Il primo ministro Takaichi promette di garantire una "intesa" in caso di visita allo Yasukuni, un paese legato alla guerra.
TOKYO — Il primo ministro Sanae Takaichi ha dichiarato domenica che cercherà innanzitutto di ottenere "comprensione" dall'alleato del Giappone, gli Stati Uniti, e dai suoi vicini, prima di visitare il controverso santuario Yasukuni, legato alla guerra.
Takaichi ha rilasciato queste dichiarazioni durante una trasmissione televisiva successiva alle elezioni generali di domenica, in cui il suo partito al governo, il Partito Liberal Democratico, e il suo alleato di coalizione, il Japan Innovation Party, avevano la certezza di ottenere la maggioranza alla Camera dei rappresentanti.
Il santuario shintoista di Tokyo onora i criminali di guerra condannati e i caduti in guerra, e le passate visite di primi ministri e legislatori hanno causato attriti diplomatici con la Cina e la Corea del Sud, che hanno subito l'aggressione giapponese.
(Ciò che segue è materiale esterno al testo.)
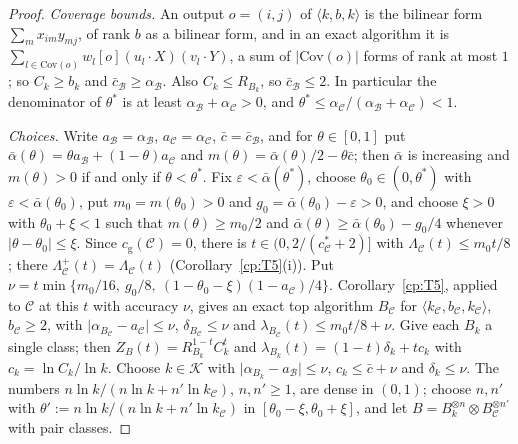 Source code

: \documentclass[11pt]{article}
\theoremstyle{definition}
\theoremstyle{remark}
\providecommand{\eps}{\varepsilon}
\newcommand{\abs}[1]{\lvert #1\rvert}
\newcommand{\mat}[3]{\langle #1,#2,#3\rangle} %
\newcommand{\Cov}{\mathrm{Cov}}               %
\newcommand{\ZB}{Z_B}                         %
\newcommand{\Lam}{\Lambda}                    %
\newcommand{\Lamp}{\Lambda^{+}}               %
\newcommand{\cg}{c_{\mathrm g}}               %
\newcommand{\cstar}{c^{*}}                    %
\newcommand{\cbar}{\bar c}                    %
\begin{document}
\begin{proof}
\emph{Coverage bounds.} An output $o=(i,j)$ of $\mat kbk$ is the bilinear form $\sum_mx_{im}y_{mj}$, of rank $b$ as a bilinear form, and in an exact algorithm it is $\sum_{l\in\Cov(o)}w_l[o](u_l\cdot X)(v_l\cdot Y)$, a sum of $\abs{\Cov(o)}$ forms of rank at most $1$; so $C_k\ge b_k$ and $\cbar_{\mathcal B}\ge\alpha_{\mathcal B}$. Also $C_k\le R_{B_k}$, so $\cbar_{\mathcal B}\le2$. In particular the denominator of $\theta^*$ is at least $\alpha_{\mathcal B}+\alpha_{\mathcal C}>0$, and $\theta^*\le\alpha_{\mathcal C}/(\alpha_{\mathcal B}+\alpha_{\mathcal C})<1$.

\emph{Choices.} Write $a_{\mathcal B}=\alpha_{\mathcal B}$, $a_{\mathcal C}=\alpha_{\mathcal C}$, $\bar c=\cbar_{\mathcal B}$, and for $\theta\in[0,1]$ put $\bar\alpha(\theta)=\theta a_{\mathcal B}+(1-\theta)a_{\mathcal C}$ and $m(\theta)=\bar\alpha(\theta)/2-\theta\bar c$; then $\bar\alpha$ is increasing and $m(\theta)>0$ if and only if $\theta<\theta^*$. Fix $\eps<\bar\alpha(\theta^*)$, choose $\theta_0\in(0,\theta^*)$ with $\eps<\bar\alpha(\theta_0)$, put $m_0=m(\theta_0)>0$ and $g_0=\bar\alpha(\theta_0)-\eps>0$, and choose $\xi>0$ with $\theta_0+\xi<1$ such that $m(\theta)\ge m_0/2$ and $\bar\alpha(\theta)\ge\bar\alpha(\theta_0)-g_0/4$ whenever $\abs{\theta-\theta_0}\le\xi$.
Since $\cg(\mathcal C)=0$, there is $t\in(0,2/(\cstar_{\mathcal C}+2)]$ with $\Lam_{\mathcal C}(t)\le m_0t/8$; there $\Lamp_{\mathcal C}(t)=\Lam_{\mathcal C}(t)$ (Corollary~\ref{cp:T5}(i)). Put $\nu=t\min\{m_0/16,\ g_0/8,\ (1-\theta_0-\xi)(1-a_{\mathcal C})/4\}$.
Corollary~\ref{cp:T5}, applied to $\mathcal C$ at this $t$ with accuracy $\nu$, gives an exact top algorithm $B_{\mathcal C}$ for $\mat{k_{\mathcal C}}{b_{\mathcal C}}{k_{\mathcal C}}$, $b_{\mathcal C}\ge2$, with $\abs{\alpha_{B_{\mathcal C}}-a_{\mathcal C}}\le\nu$, $\delta_{B_{\mathcal C}}\le\nu$ and $\lambda_{B_{\mathcal C}}(t)\le m_0t/8+\nu$. Give each $B_k$ a single class; then $\ZB(t)=R_{B_k}^{1-t}C_k^t$ and $\lambda_{B_k}(t)=(1-t)\delta_k+tc_k$ with $c_k=\ln C_k/\ln k$. Choose $k\in\mathcal K$ with $\abs{\alpha_{B_k}-a_{\mathcal B}}\le\nu$, $c_k\le\bar c+\nu$ and $\delta_k\le\nu$. The numbers $n\ln k/(n\ln k+n'\ln k_{\mathcal C})$, $n,n'\ge1$, are dense in $(0,1)$; choose $n,n'$ with $\theta':=n\ln k/(n\ln k+n'\ln k_{\mathcal C})$ in $[\theta_0-\xi,\theta_0+\xi]$, and let $B=B_k^{\otimes n}\otimes B_{\mathcal C}^{\otimes n'}$ with pair classes.


\end{proof}
\end{document}
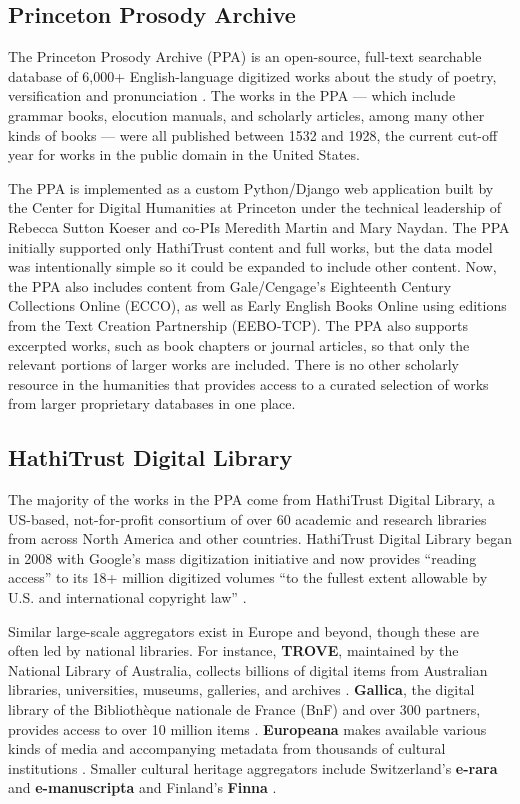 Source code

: \documentclass{anthology-ch}         %
\begin{document}
\subsection{Princeton Prosody Archive }

The Princeton Prosody Archive (PPA) is an open-source, full-text searchable database of 6,000+ English-language digitized works about the study of poetry, versification and pronunciation \cite{noauthor_princeton_nodate}. The works in the PPA — which include grammar books, elocution manuals, and scholarly articles, among many other kinds of books — were all published between 1532 and 1928, the current cut-off year for works in the public domain in the United States.

The PPA is implemented as a custom Python/Django web application built by the Center for Digital Humanities at Princeton under the technical leadership of Rebecca Sutton Koeser and co-PIs Meredith Martin and Mary Naydan. The PPA initially supported only HathiTrust content and full works, but the data model was intentionally simple so it could be expanded to include other content. Now, the PPA also includes content from Gale/Cengage’s Eighteenth Century Collections Online (ECCO), as well as Early English Books Online using editions from the Text Creation Partnership (EEBO-TCP). The PPA also supports excerpted works, such as book chapters or journal articles, so that only the relevant portions of larger works are included. There is no other scholarly resource in the humanities that provides access to a curated selection of works from larger proprietary databases in one place. 

\subsection{HathiTrust Digital Library}

The majority of the works in the PPA come from HathiTrust Digital Library, a US-based, not-for-profit consortium of over 60 academic and research libraries from across North America and other countries. HathiTrust Digital Library began in 2008 with Google’s mass digitization initiative and now provides “reading access” to its 18+ million digitized volumes “to the fullest extent allowable by U.S. and international copyright law” \cite{noauthor_welcome_nodate}.

Similar large-scale aggregators exist in Europe and beyond, though these are often led by national libraries. For instance, \textbf{TROVE}, maintained by the National Library of Australia, collects billions of digital items from Australian libraries, universities, museums, galleries, and archives \cite{noauthor_home_nodate}. \textbf{Gallica}, the digital library of the Bibliothèque nationale de France (BnF) and over 300 partners, provides access to over 10 million items \cite{noauthor_page_nodate}. \textbf{Europeana} makes available various kinds of media and accompanying metadata from thousands of cultural institutions \cite{noauthor_discover_nodate}. Smaller cultural heritage aggregators include Switzerland’s \textbf{e-rara} \cite{noauthor_e-rara_nodate} and \textbf{e-manuscripta} \cite{noauthor_e-manuscripta_nodate} and Finland’s \textbf{Finna} \cite{noauthor_search_nodate}.
 
\end{document}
"Ho cercato di creare un ambiente favorevole", ha detto Takaichi durante il programma. "Farò in modo che si acquisisca la comprensione dei nostri alleati e dei paesi vicini", ha aggiunto, riferendosi a una possibile visita.
Nessun primo ministro in carica ha visitato il santuario dai tempi di Shinzo Abe, la cui visita del 2013 deluse gli Stati Uniti. Takaichi condivide le posizioni aggressive del defunto primo ministro in materia di sicurezza e difesa.